**Task directions**
Hand back the entries below exactly.

++++ Provided entries ++++

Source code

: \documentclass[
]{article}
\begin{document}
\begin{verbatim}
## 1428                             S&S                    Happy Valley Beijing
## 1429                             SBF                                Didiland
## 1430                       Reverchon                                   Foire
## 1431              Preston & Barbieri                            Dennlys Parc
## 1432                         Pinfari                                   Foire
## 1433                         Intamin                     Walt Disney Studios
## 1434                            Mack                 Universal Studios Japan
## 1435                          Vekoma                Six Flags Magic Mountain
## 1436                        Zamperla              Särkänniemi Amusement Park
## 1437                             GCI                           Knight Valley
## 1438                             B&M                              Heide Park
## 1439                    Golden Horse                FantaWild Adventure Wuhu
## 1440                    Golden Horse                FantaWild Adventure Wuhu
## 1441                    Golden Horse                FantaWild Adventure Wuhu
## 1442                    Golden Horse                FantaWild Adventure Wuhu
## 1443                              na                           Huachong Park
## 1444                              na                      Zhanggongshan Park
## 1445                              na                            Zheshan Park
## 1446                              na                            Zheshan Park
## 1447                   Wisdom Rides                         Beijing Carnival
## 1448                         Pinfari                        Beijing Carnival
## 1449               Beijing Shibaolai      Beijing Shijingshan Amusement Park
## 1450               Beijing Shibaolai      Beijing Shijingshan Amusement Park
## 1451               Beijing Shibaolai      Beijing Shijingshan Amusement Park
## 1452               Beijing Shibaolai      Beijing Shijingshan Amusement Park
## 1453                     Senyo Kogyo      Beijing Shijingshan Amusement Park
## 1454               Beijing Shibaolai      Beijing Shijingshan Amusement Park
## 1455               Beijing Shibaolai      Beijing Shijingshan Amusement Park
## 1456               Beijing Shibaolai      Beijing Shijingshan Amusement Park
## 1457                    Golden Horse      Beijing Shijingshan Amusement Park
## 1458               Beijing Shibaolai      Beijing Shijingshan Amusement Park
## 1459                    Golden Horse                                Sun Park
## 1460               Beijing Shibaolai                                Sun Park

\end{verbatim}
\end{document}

++++

**Exercise solution**
Source code

: \documentclass[
]{article}
\begin{document}
\begin{verbatim}
## 1428                             S&S                    Happy Valley Beijing
## 1429                             SBF                                Didiland
## 1430                       Reverchon                                   Foire
## 1431              Preston & Barbieri                            Dennlys Parc
## 1432                         Pinfari                                   Foire
## 1433                         Intamin                     Walt Disney Studios
## 1434                            Mack                 Universal Studios Japan
## 1435                          Vekoma                Six Flags Magic Mountain
## 1436                        Zamperla              Särkänniemi Amusement Park
## 1437                             GCI                           Knight Valley
## 1438                             B&M                              Heide Park
## 1439                    Golden Horse                FantaWild Adventure Wuhu
## 1440                    Golden Horse                FantaWild Adventure Wuhu
## 1441                    Golden Horse                FantaWild Adventure Wuhu
## 1442                    Golden Horse                FantaWild Adventure Wuhu
## 1443                              na                           Huachong Park
## 1444                              na                      Zhanggongshan Park
## 1445                              na                            Zheshan Park
## 1446                              na                            Zheshan Park
## 1447                   Wisdom Rides                         Beijing Carnival
## 1448                         Pinfari                        Beijing Carnival
## 1449               Beijing Shibaolai      Beijing Shijingshan Amusement Park
## 1450               Beijing Shibaolai      Beijing Shijingshan Amusement Park
## 1451               Beijing Shibaolai      Beijing Shijingshan Amusement Park
## 1452               Beijing Shibaolai      Beijing Shijingshan Amusement Park
## 1453                     Senyo Kogyo      Beijing Shijingshan Amusement Park
## 1454               Beijing Shibaolai      Beijing Shijingshan Amusement Park
## 1455               Beijing Shibaolai      Beijing Shijingshan Amusement Park
## 1456               Beijing Shibaolai      Beijing Shijingshan Amusement Park
## 1457                    Golden Horse      Beijing Shijingshan Amusement Park
## 1458               Beijing Shibaolai      Beijing Shijingshan Amusement Park
## 1459                    Golden Horse                                Sun Park
## 1460               Beijing Shibaolai                                Sun Park

\end{verbatim}
\end{document}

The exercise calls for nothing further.